━━━ RECORDS TO USE ━━━

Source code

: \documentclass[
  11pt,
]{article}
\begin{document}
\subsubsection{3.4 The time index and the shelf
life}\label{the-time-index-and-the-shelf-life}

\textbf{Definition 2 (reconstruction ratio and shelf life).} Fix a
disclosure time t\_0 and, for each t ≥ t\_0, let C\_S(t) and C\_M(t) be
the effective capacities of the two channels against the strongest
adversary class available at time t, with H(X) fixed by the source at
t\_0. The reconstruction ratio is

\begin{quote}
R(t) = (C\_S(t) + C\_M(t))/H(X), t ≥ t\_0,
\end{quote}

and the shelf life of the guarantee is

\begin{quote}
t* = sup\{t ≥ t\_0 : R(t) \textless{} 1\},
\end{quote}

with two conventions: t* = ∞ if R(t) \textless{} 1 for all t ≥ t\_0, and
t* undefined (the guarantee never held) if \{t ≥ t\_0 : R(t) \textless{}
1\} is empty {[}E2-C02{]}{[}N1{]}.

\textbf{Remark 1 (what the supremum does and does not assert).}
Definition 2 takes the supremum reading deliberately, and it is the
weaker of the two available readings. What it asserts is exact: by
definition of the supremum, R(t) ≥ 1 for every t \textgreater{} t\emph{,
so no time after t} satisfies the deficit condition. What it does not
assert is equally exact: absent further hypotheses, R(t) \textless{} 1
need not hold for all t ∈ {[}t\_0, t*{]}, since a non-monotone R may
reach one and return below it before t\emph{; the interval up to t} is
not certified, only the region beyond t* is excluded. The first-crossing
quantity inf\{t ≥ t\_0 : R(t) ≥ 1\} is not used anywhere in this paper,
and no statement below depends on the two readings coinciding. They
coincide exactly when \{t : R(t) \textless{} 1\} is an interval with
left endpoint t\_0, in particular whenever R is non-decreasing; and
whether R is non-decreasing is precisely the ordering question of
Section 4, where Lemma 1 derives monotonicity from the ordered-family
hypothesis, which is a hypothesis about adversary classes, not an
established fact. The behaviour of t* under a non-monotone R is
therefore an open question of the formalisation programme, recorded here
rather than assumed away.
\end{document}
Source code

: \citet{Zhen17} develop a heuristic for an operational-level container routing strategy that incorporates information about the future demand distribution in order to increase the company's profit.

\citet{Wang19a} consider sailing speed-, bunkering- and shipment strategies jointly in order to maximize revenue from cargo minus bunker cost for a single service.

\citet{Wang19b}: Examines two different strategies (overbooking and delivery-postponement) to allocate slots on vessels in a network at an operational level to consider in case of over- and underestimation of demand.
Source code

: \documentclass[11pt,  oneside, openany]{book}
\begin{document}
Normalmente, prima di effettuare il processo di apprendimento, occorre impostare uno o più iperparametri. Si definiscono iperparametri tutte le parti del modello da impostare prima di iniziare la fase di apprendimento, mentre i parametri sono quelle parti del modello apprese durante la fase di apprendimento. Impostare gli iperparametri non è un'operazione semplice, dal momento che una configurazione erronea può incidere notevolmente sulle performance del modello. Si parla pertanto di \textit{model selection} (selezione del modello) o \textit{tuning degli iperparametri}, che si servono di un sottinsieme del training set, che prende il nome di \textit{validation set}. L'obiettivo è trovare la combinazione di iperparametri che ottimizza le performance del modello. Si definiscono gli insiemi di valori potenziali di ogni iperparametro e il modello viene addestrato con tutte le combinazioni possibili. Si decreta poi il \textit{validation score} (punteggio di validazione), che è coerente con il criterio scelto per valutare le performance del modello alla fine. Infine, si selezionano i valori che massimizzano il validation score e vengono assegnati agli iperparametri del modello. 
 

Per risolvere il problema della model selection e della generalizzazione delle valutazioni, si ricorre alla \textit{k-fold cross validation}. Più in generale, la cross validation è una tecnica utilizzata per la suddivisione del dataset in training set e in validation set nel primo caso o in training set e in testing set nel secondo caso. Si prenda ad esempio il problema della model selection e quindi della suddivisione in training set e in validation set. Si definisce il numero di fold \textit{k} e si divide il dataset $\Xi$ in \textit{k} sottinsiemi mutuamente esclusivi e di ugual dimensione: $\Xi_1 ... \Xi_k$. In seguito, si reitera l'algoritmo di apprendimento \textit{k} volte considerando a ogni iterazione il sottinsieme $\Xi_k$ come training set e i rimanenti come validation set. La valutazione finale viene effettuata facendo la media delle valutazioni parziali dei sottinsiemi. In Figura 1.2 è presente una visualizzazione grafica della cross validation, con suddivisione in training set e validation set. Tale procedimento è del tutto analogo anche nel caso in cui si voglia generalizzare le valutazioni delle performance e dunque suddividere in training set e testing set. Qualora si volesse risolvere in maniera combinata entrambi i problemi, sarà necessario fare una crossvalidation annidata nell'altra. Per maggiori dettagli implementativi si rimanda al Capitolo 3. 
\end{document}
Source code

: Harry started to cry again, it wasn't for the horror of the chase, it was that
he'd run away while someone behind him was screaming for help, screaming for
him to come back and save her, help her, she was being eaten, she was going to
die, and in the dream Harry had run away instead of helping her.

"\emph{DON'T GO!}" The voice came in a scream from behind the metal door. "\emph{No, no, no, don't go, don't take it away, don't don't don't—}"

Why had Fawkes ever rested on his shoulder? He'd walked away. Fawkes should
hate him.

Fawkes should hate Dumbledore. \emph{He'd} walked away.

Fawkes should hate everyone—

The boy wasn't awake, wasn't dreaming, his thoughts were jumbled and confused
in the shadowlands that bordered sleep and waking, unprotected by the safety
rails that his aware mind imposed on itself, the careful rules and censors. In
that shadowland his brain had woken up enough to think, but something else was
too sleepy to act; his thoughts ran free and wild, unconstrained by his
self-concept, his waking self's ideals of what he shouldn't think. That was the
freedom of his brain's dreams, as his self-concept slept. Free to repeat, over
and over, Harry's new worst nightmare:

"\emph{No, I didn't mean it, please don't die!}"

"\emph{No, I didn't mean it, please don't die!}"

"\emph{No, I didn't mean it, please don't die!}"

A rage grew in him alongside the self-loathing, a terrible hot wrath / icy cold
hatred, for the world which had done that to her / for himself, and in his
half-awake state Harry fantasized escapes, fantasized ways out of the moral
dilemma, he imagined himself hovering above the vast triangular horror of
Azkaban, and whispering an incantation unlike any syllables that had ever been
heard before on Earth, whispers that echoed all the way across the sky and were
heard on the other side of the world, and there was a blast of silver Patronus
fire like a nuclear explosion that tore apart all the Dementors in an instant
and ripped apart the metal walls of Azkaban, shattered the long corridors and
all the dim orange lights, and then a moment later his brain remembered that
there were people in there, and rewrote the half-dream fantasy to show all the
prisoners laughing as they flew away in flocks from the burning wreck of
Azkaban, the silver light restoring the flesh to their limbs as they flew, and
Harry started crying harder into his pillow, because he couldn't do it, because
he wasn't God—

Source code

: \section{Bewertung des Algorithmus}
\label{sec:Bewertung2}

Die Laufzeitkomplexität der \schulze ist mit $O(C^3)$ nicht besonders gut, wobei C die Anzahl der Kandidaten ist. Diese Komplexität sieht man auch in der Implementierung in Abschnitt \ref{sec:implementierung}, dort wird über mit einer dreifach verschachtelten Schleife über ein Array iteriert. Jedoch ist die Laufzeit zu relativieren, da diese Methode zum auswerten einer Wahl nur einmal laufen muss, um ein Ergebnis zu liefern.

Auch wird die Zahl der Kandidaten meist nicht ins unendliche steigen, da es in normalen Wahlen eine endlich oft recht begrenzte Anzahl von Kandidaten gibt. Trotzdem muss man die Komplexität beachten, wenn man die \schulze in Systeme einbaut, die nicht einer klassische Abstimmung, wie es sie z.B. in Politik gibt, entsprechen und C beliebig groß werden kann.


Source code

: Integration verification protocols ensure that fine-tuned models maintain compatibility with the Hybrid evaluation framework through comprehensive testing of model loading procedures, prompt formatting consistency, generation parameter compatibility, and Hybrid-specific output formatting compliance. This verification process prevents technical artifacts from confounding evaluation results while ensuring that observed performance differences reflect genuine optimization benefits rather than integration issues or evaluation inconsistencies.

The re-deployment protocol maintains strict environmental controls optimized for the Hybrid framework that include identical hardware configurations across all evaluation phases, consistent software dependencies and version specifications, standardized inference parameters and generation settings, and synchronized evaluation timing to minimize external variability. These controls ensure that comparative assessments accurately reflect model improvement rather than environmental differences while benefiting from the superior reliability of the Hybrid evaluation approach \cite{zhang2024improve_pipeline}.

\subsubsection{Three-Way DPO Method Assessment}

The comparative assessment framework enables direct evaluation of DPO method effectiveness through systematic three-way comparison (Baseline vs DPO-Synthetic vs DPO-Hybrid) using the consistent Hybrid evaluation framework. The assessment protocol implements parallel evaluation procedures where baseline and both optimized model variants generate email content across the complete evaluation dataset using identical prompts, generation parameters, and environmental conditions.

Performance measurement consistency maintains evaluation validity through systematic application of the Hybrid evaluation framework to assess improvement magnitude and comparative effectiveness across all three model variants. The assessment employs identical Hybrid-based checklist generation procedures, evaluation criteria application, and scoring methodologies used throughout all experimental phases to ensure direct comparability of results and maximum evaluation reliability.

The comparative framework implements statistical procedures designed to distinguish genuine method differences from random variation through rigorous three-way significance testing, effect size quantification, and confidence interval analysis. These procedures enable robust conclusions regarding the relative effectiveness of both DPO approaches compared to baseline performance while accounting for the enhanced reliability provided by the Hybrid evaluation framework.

━━━

• [WHAT THE TASK REQUIRES]: Give nothing but the number of lines in the entries that include "behind".

• [WRITTEN SOLUTION]: 2